→ **Supplied records**
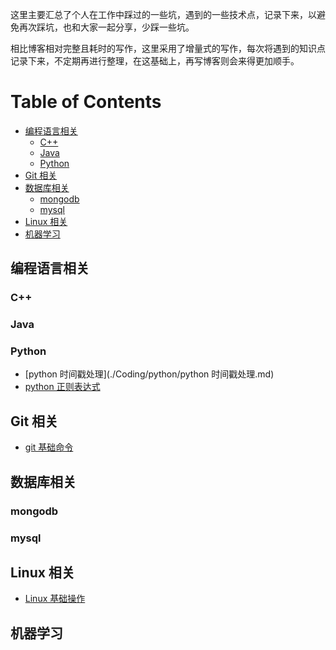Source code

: 
这里主要汇总了个人在工作中踩过的一些坑，遇到的一些技术点，记录下来，以避免再次踩坑，也和大家一起分享，少踩一些坑。

相比博客相对完整且耗时的写作，这里采用了增量式的写作，每次将遇到的知识点记录下来，不定期再进行整理，在这基础上，再写博客则会来得更加顺手。


# Table of Contents

<!-- MarkdownTOC -->

- [编程语言相关](#编程语言相关)
    - [C++](#c)
    - [Java](#java)
    - [Python](#python)
- [Git 相关](#git-相关)
- [数据库相关](#数据库相关)
    - [mongodb](#mongodb)
    - [mysql](#mysql)
- [Linux 相关](#linux-相关)
- [机器学习](#机器学习)

<!-- /MarkdownTOC -->




## 编程语言相关

### C++


### Java



### Python

- [python 时间戳处理](./Coding/python/python 时间戳处理.md)
- [python 正则表达式]()



## Git 相关

- [git 基础命令](./Tool/git_basis_command.md)


## 数据库相关

### mongodb

### mysql


## Linux 相关

- [Linux 基础操作](./Skill/Linux/linux_basis_command.md)


## 机器学习



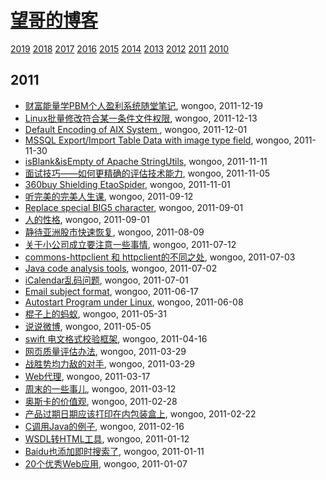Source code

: # [望哥的博客](http://blog.sisopipo.com)
 [2019](/2019/)
 [2018](/2018/)
 [2017](/2017/)
 [2016](/2016/)
 [2015](/2015/)
 [2014](/2014/)
 [2013](/2013/)
 [2012](/2012/)
 [2011](/2011/)
 [2010](/2010/)


## 2011
* [财富能量学PBM个人盈利系统随堂笔记](/2011/2011-12-19-PBM), wongoo, 2011-12-19
* [Linux批量修改符合某一条件文件权限](/2011/2011-12-13-batch_mod_permission_by_pattern_in_linux), wongoo, 2011-12-13
* [Default Encoding of AIX System ](/2011/2011-12-01-default-encoding-of-aix-system), wongoo, 2011-12-01
* [MSSQL Export/Import Table Data with image type field](/2011/2011-11-30-mssql-exportimport-table-data-with-image-type-field), wongoo, 2011-11-30
* [isBlank&isEmpty of Apache StringUtils](/2011/2011-11-11-isblankisempty-of-apache-stringutils), wongoo, 2011-11-11
* [面试技巧——如何更精确的评估技术能力](/2011/2011-11-05-how_to_evaluate_skill_in_interview), wongoo, 2011-11-05
* [360buy Shielding EtaoSpider](/2011/2011-11-01-360buy-shielding-etaospider), wongoo, 2011-11-01
* [听完美的完美人生课](/2011/2011-09-12-wanmei-lecture), wongoo, 2011-09-12
* [Replace special BIG5 character](/2011/2011-09-01-replace-char-with-ufffd-when-decode-failed), wongoo, 2011-09-01
* [人的性格](/2011/2011-09-01-human_nature), wongoo, 2011-09-01
* [静待亚洲股市快速恢复](/2011/2011-08-09-wish_asia_stock_get_well), wongoo, 2011-08-09
* [关于小公司成立要注意一些事情](/2011/2011-07-12-tips_should_noticed_when_building_little_company), wongoo, 2011-07-12
* [commons-httpclient 和 httpclient的不同之处](/2011/2011-07-03-commons-httpclient-and-httpclient), wongoo, 2011-07-03
* [Java code analysis tools](/2011/2011-07-02-java-code-analysis-tools), wongoo, 2011-07-02
* [iCalendar乱码问题](/2011/2011-07-01-icalendar_mass_code), wongoo, 2011-07-01
* [Email subject format](/2011/2011-06-17-email-subject-format), wongoo, 2011-06-17
* [Autostart Program under Linux](/2011/2011-06-08-autostart-program-under-linux), wongoo, 2011-06-08
* [棍子上的蚂蚁](/2011/2011-05-31-ant_on_the_stick), wongoo, 2011-05-31
* [说说微博](/2011/2011-05-05-about_weibo), wongoo, 2011-05-05
* [swift 电文格式校验框架](/2011/2011-04-16-swift_format_check_framework), wongoo, 2011-04-16
* [网页质量评估办法](/2011/2011-03-29-how_to_judge_a_good_web_page), wongoo, 2011-03-29
* [战胜势均力敌的对手](/2011/2011-03-29-how_to_beat_powerful_enemy), wongoo, 2011-03-29
* [Web代理](/2011/2011-03-17-web_proxy), wongoo, 2011-03-17
* [周末的一些事儿](/2011/2011-03-12-something), wongoo, 2011-03-12
* [奥斯卡的价值观](/2011/2011-02-28-oscar_value), wongoo, 2011-02-28
* [产品过期日期应该打印在内包装盒上](/2011/2011-02-22-product_usage_deadline_should_printed_on_packages), wongoo, 2011-02-22
* [C调用Java的例子](/2011/2011-02-16-c_invoke_java), wongoo, 2011-02-16
* [WSDL转HTML工具](/2011/2011-01-12-wsdl2htmltool), wongoo, 2011-01-12
* [Baidu也添加即时搜索了](/2011/2011-01-11-baidu-instant-search), wongoo, 2011-01-11
* [20个优秀Web应用](/2011/2011-01-07-20_good_web_app), wongoo, 2011-01-07
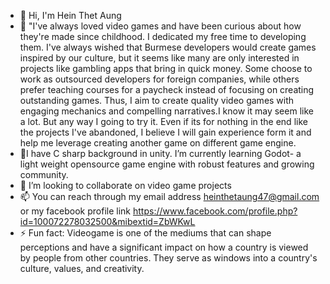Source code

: - 👋 Hi, I'm Hein Thet Aung
- 👀 "I've always loved video games and have been curious about how they're made since childhood. I dedicated my free time to developing them. I've always wished that Burmese developers would create games inspired by our culture, but it seems like many are only interested in projects like gambling apps that bring in quick money. Some choose to work as outsourced developers for foreign companies, while others prefer teaching courses for a paycheck instead of focusing on creating outstanding games. Thus, I aim to create quality video games with engaging mechanics and compelling narratives.I know it may seem like a lot. But any way I going to try it. Even if its for nothing in the end like the projects I've abandoned, I believe I will gain experience form it and help me leverage creating another game on different game engine.
- 🌱I have C sharp background in unity. I’m currently learning Godot- a light weight opensource game engine with robust features and growing community. 
- 💞️ I’m looking to collaborate on video game projects
- 📫 You can reach through my email address heinthetaung47@gmail.com or my facebook profile link https://www.facebook.com/profile.php?id=100072278032500&mibextid=ZbWKwL
- ⚡ Fun fact: Videogame is one of the mediums that can shape perceptions and have a significant impact on how a country is viewed by people from other countries. They serve as windows into a country's culture, values, and creativity.

<!---
HeinThetGit/HeinThetGit is a ✨ special ✨ repository because its `README.md` (this file) appears on your GitHub profile.
You can click the Preview link to take a look at your changes.
--->

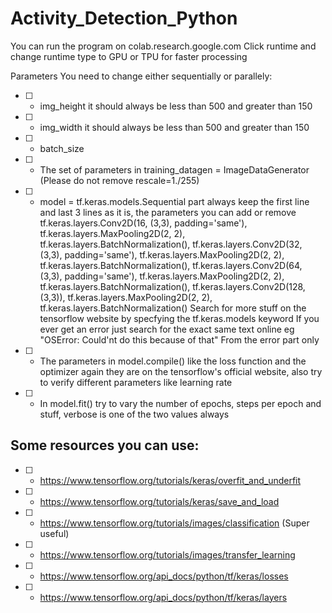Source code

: # Activity_Detection_Python


You can run the program on colab.research.google.com
Click runtime and change runtime type to GPU or TPU for faster processing

Parameters You need to change either sequentially or parallely:
- [ ] - img_height it should always be less than 500 and greater than 150
- [ ] - img_width it should always be less than 500 and greater than 150
- [ ] - batch_size
- [ ] - The set of parameters in training_datagen = ImageDataGenerator (Please do not remove rescale=1./255)
- [ ] - model = tf.keras.models.Sequential part always keep the first line and last 3 lines as it is, the parameters you can add or remove
                tf.keras.layers.Conv2D(16, (3,3), padding='same'),
                tf.keras.layers.MaxPooling2D(2, 2),
                tf.keras.layers.BatchNormalization(),
                tf.keras.layers.Conv2D(32, (3,3), padding='same'),
                tf.keras.layers.MaxPooling2D(2, 2),
                tf.keras.layers.BatchNormalization(),
                tf.keras.layers.Conv2D(64, (3,3), padding='same'),
                tf.keras.layers.MaxPooling2D(2, 2),
                tf.keras.layers.BatchNormalization(),
                tf.keras.layers.Conv2D(128, (3,3)),
                tf.keras.layers.MaxPooling2D(2, 2),
                tf.keras.layers.BatchNormalization()
       Search for more stuff on the tensorflow website by specfying the tf.keras.models keyword
       If you ever get an error just search for the exact same text online eg
       "OSError: Could'nt do this because of that" From the error part only
- [ ] - The parameters in model.compile() like the loss function and the optimizer again they are on the tensorflow's official website, also try to verify different parameters like learning rate
- [ ] - In model.fit() try to vary the number of epochs, steps per epoch and stuff, verbose is one of the two values always


## Some resources you can use:
- [ ] - https://www.tensorflow.org/tutorials/keras/overfit_and_underfit
- [ ] - https://www.tensorflow.org/tutorials/keras/save_and_load
- [ ] - https://www.tensorflow.org/tutorials/images/classification (Super useful)
- [ ] - https://www.tensorflow.org/tutorials/images/transfer_learning
- [ ] - https://www.tensorflow.org/api_docs/python/tf/keras/losses
- [ ] - https://www.tensorflow.org/api_docs/python/tf/keras/layers
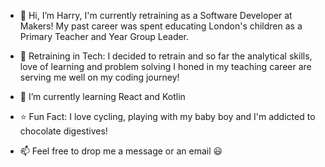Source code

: - 👋 Hi, I’m Harry, I'm currently retraining as a Software Developer at Makers! My past career was spent educating London's children as a Primary Teacher and Year Group Leader.
  
- 👀 Retraining in Tech: I decided to retrain and so far the analytical skills, love of learning and problem solving I honed in my teaching career are serving me well on my coding journey! 
- 🌱 I’m currently learning React and Kotlin
- ⭐️ Fun Fact: I love cycling, playing with my baby boy and I'm addicted to chocolate digestives!
- 📫 Feel free to drop me a message or an email 😃
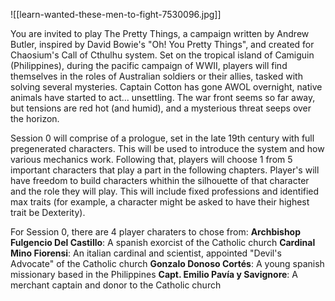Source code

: ![[learn-wanted-these-men-to-fight-7530096.jpg]]

You are invited to play The Pretty Things, a campaign written by Andrew Butler, inspired by David Bowie's "Oh! You Pretty Things", and created for Chaosium's Call of Cthulhu system.
Set on the tropical island of Camiguin (Philippines), during the pacific campaign of WWII, players will find themselves in the roles of Australian soldiers or their allies, tasked with solving several mysteries. Captain Cotton has gone AWOL overnight, native animals have started to act... unsettling. The war front seems so far away, but tensions are red hot (and humid), and a mysterious threat seeps over the horizon.

Session 0 will comprise of a prologue, set in the late 19th century with full pregenerated characters. This will be used to introduce the system and how various mechanics work. Following that, players will choose 1 from 5 important characters that play a part in the following chapters. Player's will have freedom to build characters whithin the silhouette of that character and the role they will play. This will include fixed professions and identified max traits (for example, a character might be asked to have their highest trait be Dexterity).


For Session 0, there are 4 player charaters to chose from:
**Archbishop Fulgencio Del Castillo**: A spanish exorcist of the Catholic church
**Cardinal Mino Fiorensi**: An italian cardinal and scientist, appointed "Devil's Advocate" of the Catholic church
**Gonzalo Donoso Cortés**: A young spanish missionary based in the Philippines
**Capt. Emilio Pavía y Savignore**: A merchant captain and donor to the Catholic church
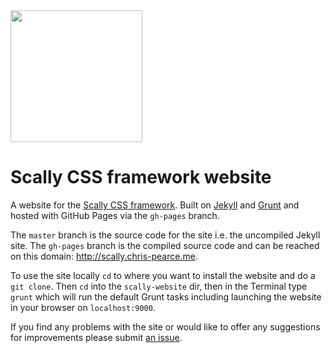 <img src="https://dl.dropboxusercontent.com/s/anlzedtpekcnla7/logo.png" width="211">

# Scally CSS framework website

A website for the [Scally CSS framework](https://github.com/chris-pearce/scally).
Built on [Jekyll](http://jekyllrb.com/) and [Grunt](http://gruntjs.com/) and
hosted with GitHub Pages via the `gh-pages` branch.

The `master` branch is the source code for the site i.e. the uncompiled
Jekyll site. The `gh-pages` branch is the compiled source code and can be
reached on this domain: <http://scally.chris-pearce.me>.

To use the site locally `cd` to where you want to install the website and do
a `git clone`. Then `cd` into the `scally-website` dir, then in the Terminal
type `grunt` which will run the default Grunt tasks including launching the
website in your browser on `localhost:9000`.

If you find any problems with the site or would like to offer any suggestions
for improvements please submit [an issue](https://github.com/chris-pearce/scally-website/issues).


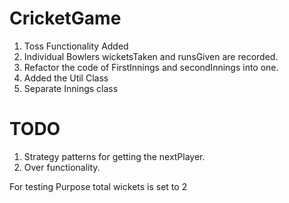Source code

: # CricketGame

1. Toss Functionality Added
2. Individual Bowlers wicketsTaken and runsGiven are recorded.
3. Refactor the code of FirstInnings and secondInnings into one.
4. Added the Util Class
5. Separate Innings class

# TODO

1. Strategy patterns for getting the nextPlayer.
2. Over functionality.

For testing Purpose total wickets is set to 2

→ **Exercise description**
Every line with the word "models" in it should be copied from the listing above.

→ **Solution below**
- [ ] - model = tf.keras.models.Sequential part always keep the first line and last 3 lines as it is, the parameters you can add or remove
       Search for more stuff on the tensorflow website by specfying the tf.keras.models keyword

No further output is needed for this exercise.